▸ **THE PROBLEM**
Among the entries below, find the lines with the word "handling" and return them.

▸ **SOURCE DATA**
***
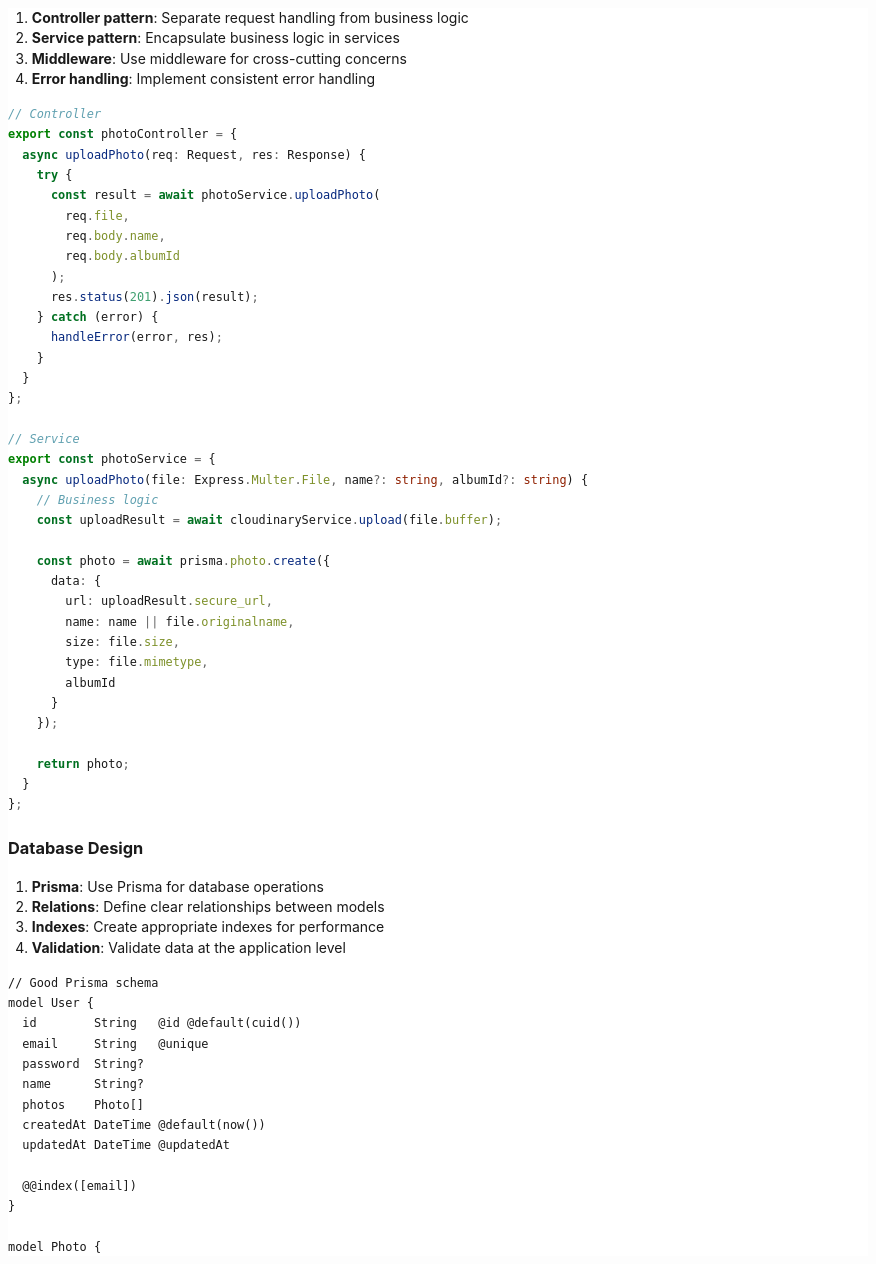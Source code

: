 1. **Controller pattern**: Separate request handling from business logic
2. **Service pattern**: Encapsulate business logic in services
3. **Middleware**: Use middleware for cross-cutting concerns
4. **Error handling**: Implement consistent error handling

```typescript
// Controller
export const photoController = {
  async uploadPhoto(req: Request, res: Response) {
    try {
      const result = await photoService.uploadPhoto(
        req.file,
        req.body.name,
        req.body.albumId
      );
      res.status(201).json(result);
    } catch (error) {
      handleError(error, res);
    }
  }
};

// Service
export const photoService = {
  async uploadPhoto(file: Express.Multer.File, name?: string, albumId?: string) {
    // Business logic
    const uploadResult = await cloudinaryService.upload(file.buffer);
    
    const photo = await prisma.photo.create({
      data: {
        url: uploadResult.secure_url,
        name: name || file.originalname,
        size: file.size,
        type: file.mimetype,
        albumId
      }
    });
    
    return photo;
  }
};
```

### Database Design

1. **Prisma**: Use Prisma for database operations
2. **Relations**: Define clear relationships between models
3. **Indexes**: Create appropriate indexes for performance
4. **Validation**: Validate data at the application level

```prisma
// Good Prisma schema
model User {
  id        String   @id @default(cuid())
  email     String   @unique
  password  String?
  name      String?
  photos    Photo[]
  createdAt DateTime @default(now())
  updatedAt DateTime @updatedAt

  @@index([email])
}

model Photo {
```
***
▸ **RESPONSE TO THIS EXERCISE**
: 1. **Controller pattern**: Separate request handling from business logic
4. **Error handling**: Implement consistent error handling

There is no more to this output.